Si le terrain de foot peut être considéré est un espace géographique à part entière (les registas n’en sont-ils les proclamés « architectes » ?), alors il doit être possible d’exploiter les enseignements de l’un (la science de l’espace) pour nourrir l’autre (la science tactique). Autrement dit : que peut la géographie au football apporter ?
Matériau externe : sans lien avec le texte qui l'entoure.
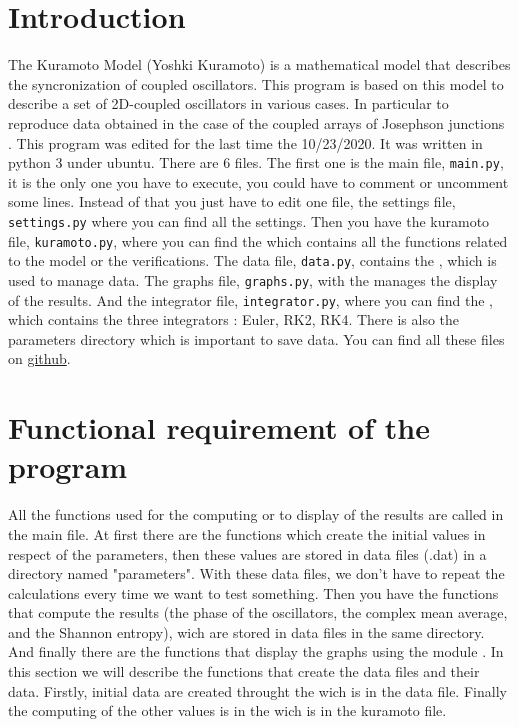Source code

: \documentclass[1pt, a4paper]{article}
\begin{document}
\maketitlepage
\tableofcontents
\newpage
\section{Introduction}
\label{sec:1}
\noindent
The Kuramoto Model (Yoshki Kuramoto) is a mathematical model that describes the syncronization of coupled oscillators. This program is based on this model to describe a set of 2D-coupled oscillators in various cases. In particular to reproduce data obtained in the case of the coupled arrays of Josephson junctions \cite{josephson}. This program was edited for the last time the 10/23/2020. It was written in python 3 under ubuntu. There are 6 files. The first one is the main file, \texttt{main.py}, it is the only one you have to execute, you could have to comment or uncomment some lines. Instead of that you just have to edit one file, the settings file, \texttt{settings.py} where you can find all the settings. Then you have the kuramoto file, \texttt{kuramoto.py}, where you can find the  which contains all the functions related to the model or the verifications. The data file, \texttt{data.py}, contains the , which is used to manage data. The graphs file, \texttt{graphs.py}, with the  manages the display of the results. And the integrator file, \texttt{integrator.py}, where you can find the , which contains the three integrators : Euler, RK2, RK4. There is also the parameters directory which is important to save data. You can find all these files on \href{https://github.com/faucheresse/swimming_pool/tree/main/prog}{github}.
\section{Functional requirement of the program}
\label{sec:2}
\noindent
All the functions used for the computing or to display of the results are called in the main file. At first there are the functions which create the initial values in respect of the parameters, then these values are stored in data files (.dat) in a directory named "parameters". With these data files, we don't have to repeat the calculations every time we want to test something. Then you have the functions that compute the results (the phase of the oscillators, the complex mean average, and the Shannon entropy), wich are stored in data files in the same directory. And finally there are the functions that display the graphs using the module . In this section we will describe the functions that create the data files and their data. Firstly, initial data are created throught the  wich is in the data file. Finally the computing of the other values is in the  wich is in the kuramoto file.
\end{document}
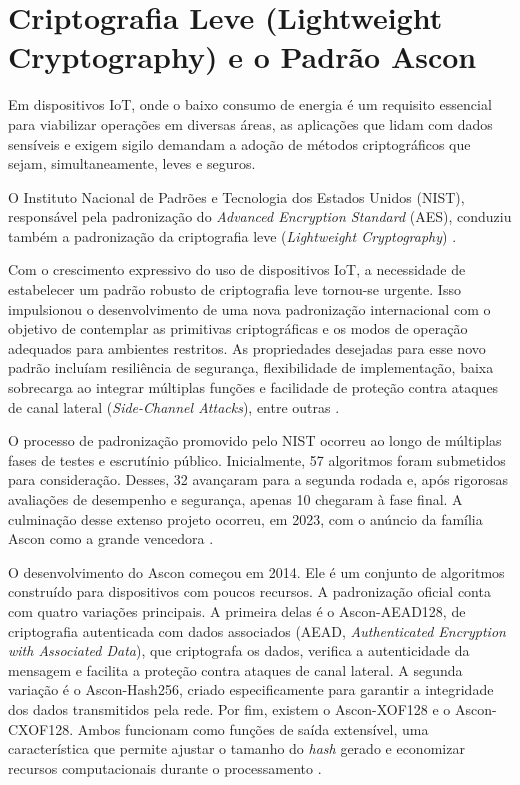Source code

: \section{Criptografia Leve (Lightweight Cryptography) e o Padrão Ascon}
Em dispositivos IoT, onde o baixo consumo de energia é um requisito essencial para viabilizar operações em diversas áreas, as aplicações que lidam com dados sensíveis e exigem sigilo demandam a adoção de métodos criptográficos que sejam, simultaneamente, leves e seguros.

O Instituto Nacional de Padrões e Tecnologia dos Estados Unidos (NIST), responsável pela padronização do \textit{Advanced Encryption Standard} (AES), conduziu também a padronização da criptografia leve (\textit{Lightweight Cryptography}) \cite{chen2022cornerstone}.

Com o crescimento expressivo do uso de dispositivos IoT, a necessidade de estabelecer um padrão robusto de criptografia leve tornou-se urgente. Isso impulsionou o desenvolvimento de uma nova padronização internacional com o objetivo de contemplar as primitivas criptográficas e os modos de operação adequados para ambientes restritos. As propriedades desejadas para esse novo padrão incluíam resiliência de segurança, flexibilidade de implementação, baixa sobrecarga ao integrar múltiplas funções e facilidade de proteção contra ataques de canal lateral (\textit{Side-Channel Attacks}), entre outras \cite{nistir8114}.

O processo de padronização promovido pelo NIST ocorreu ao longo de múltiplas fases de testes e escrutínio público. Inicialmente, 57 algoritmos foram submetidos para consideração. Desses, 32 avançaram para a segunda rodada e, após rigorosas avaliações de desempenho e segurança, apenas 10 chegaram à fase final. A culminação desse extenso projeto ocorreu, em 2023, com o anúncio da família Ascon como a grande vencedora \cite{nistir8454}.

O desenvolvimento do Ascon começou em 2014. Ele é um conjunto de algoritmos construído para dispositivos com poucos recursos. A padronização oficial conta com quatro variações principais. A primeira delas é o Ascon-AEAD128, de criptografia autenticada com dados associados (AEAD, \textit{Authenticated Encryption with Associated Data}), que criptografa os dados, verifica a autenticidade da mensagem e facilita a proteção contra ataques de canal lateral. A segunda variação é o Ascon-Hash256, criado especificamente para garantir a integridade dos dados transmitidos pela rede. Por fim, existem o Ascon-XOF128 e o Ascon-CXOF128. Ambos funcionam como funções de saída extensível, uma característica que permite ajustar o tamanho do \textit{hash} gerado e economizar recursos computacionais durante o processamento \cite{nist2025ascon}.

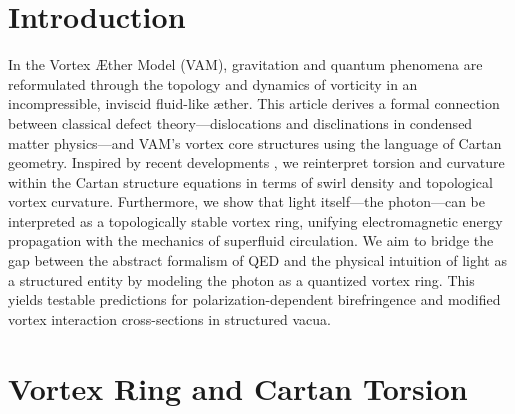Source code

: \section{Introduction}\label{sec:introduction}
    In the Vortex \AE ther Model (VAM), gravitation and quantum phenomena are reformulated through the topology and dynamics of vorticity in an incompressible, inviscid fluid-like \ae ther. This article derives a formal connection between classical defect theory---dislocations and disclinations in condensed matter physics---and VAM's vortex core structures using the language of Cartan geometry. Inspired by recent developments \cite{kobayashi2025}, we reinterpret torsion and curvature within the Cartan structure equations in terms of swirl density and topological vortex curvature. Furthermore, we show that light itself---the photon---can be interpreted as a topologically stable vortex ring, unifying electromagnetic energy propagation with the mechanics of superfluid circulation.
    We aim to bridge the gap between the abstract formalism of QED and the physical intuition of light as a structured entity by modeling the photon as a quantized vortex ring. This yields testable predictions for polarization-dependent birefringence and modified vortex interaction cross-sections in structured vacua.


\section{Vortex Ring and Cartan Torsion}

\begin{center}
\end{center}



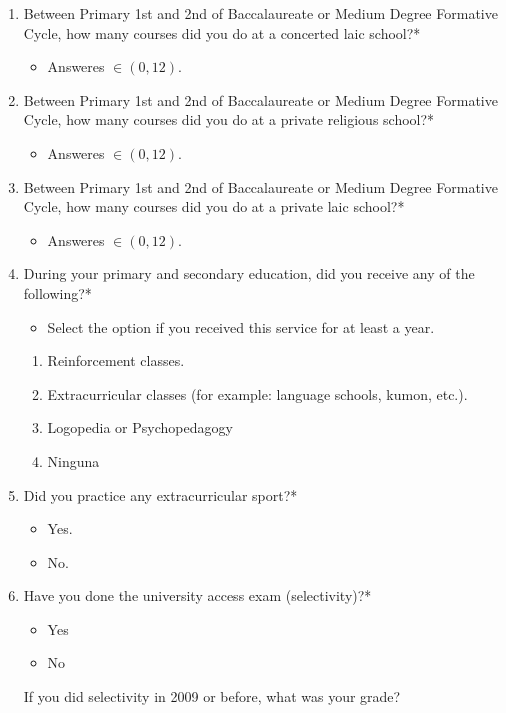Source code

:\documentclass[12pt]{article}
\begin{document}
\begin{enumerate}
\begin{enumerate}
\begin{itemize}
\end{itemize}
\item Between Primary 1st and 2nd of Baccalaureate or Medium Degree Formative Cycle, how many courses did you do at a concerted laic school?*
\begin{itemize}
\item Answeres $\in (0, 12)$.
\end{itemize}
\item Between Primary 1st and 2nd of Baccalaureate or Medium Degree Formative Cycle, how many courses did you do at a private religious school?*
\begin{itemize}
\item Answeres $\in (0, 12)$.
\end{itemize}
\item Between Primary 1st and 2nd of Baccalaureate or Medium Degree Formative Cycle, how many courses did you do at a private laic school?*
\begin{itemize}
\item Answeres $\in (0, 12)$.
\end{itemize}
\item During your primary and secondary education, did you receive any of the following?*
\begin{itemize}
\item Select the option if you received this service for at least a year.
\end{itemize}
\begin{enumerate}
\item Reinforcement classes.
\item Extracurricular classes (for example: language schools, kumon, etc.).
\item Logopedia or Psychopedagogy
\item Ninguna
\end{enumerate}
\item Did you practice any extracurricular sport?*
\begin{itemize}
\item Yes.
\item No.
\end{itemize}
\item Have you done the university access exam (selectivity)?*
\begin{itemize}
\item Yes
\item No
\end{itemize}
If you did selectivity in 2009 or before, what was your grade?
\begin{itemize}

\end{itemize}
\end{enumerate}
\end{enumerate}
\end{document}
La question dispose de réponses aussi diverses que variées ; nous nous focaliserons ici sur une infime portion de ce vaste sujet, en nous intéressant au concept « d’espace sécuritaire » et à la manière dont il pourrait peu ou prou s’appliquer au football. Ou comment les théories urbanistiques des dernières décennies pourraient aider joueurs et entraîneurs à optimiser leur maîtrise défensive du terrain.

Espaces défendables : une théorie de la sécurisation

Le concept de « defensible space », ou « espace défendable » en français, désigne l’une des principales approches de ce qu’on pourrait nommer « urbanisme sécuritaire ». Proche de la « prévention situationnelle » (cf. De la prévention situationnelle à l’espace défensable, Lucinda Dos Santos, 1999) et formulée par l’architecte-urbaniste Oscar Newman dans les années 70, cette théorie urbanistique vise à optimiser la sécurisation d’un quartier grâce à divers mécanismes de design urbain amenant à une prise de conscience de la population locale. Plus précisément, un « defensible space » se définit comme

« un environnement résidentiel dont les caractéristiques physiques – aménagement ou morphologie du bâti – a pour vocation de permettre aux habitants de devenir des agents essentiels de leur propre sécurité. »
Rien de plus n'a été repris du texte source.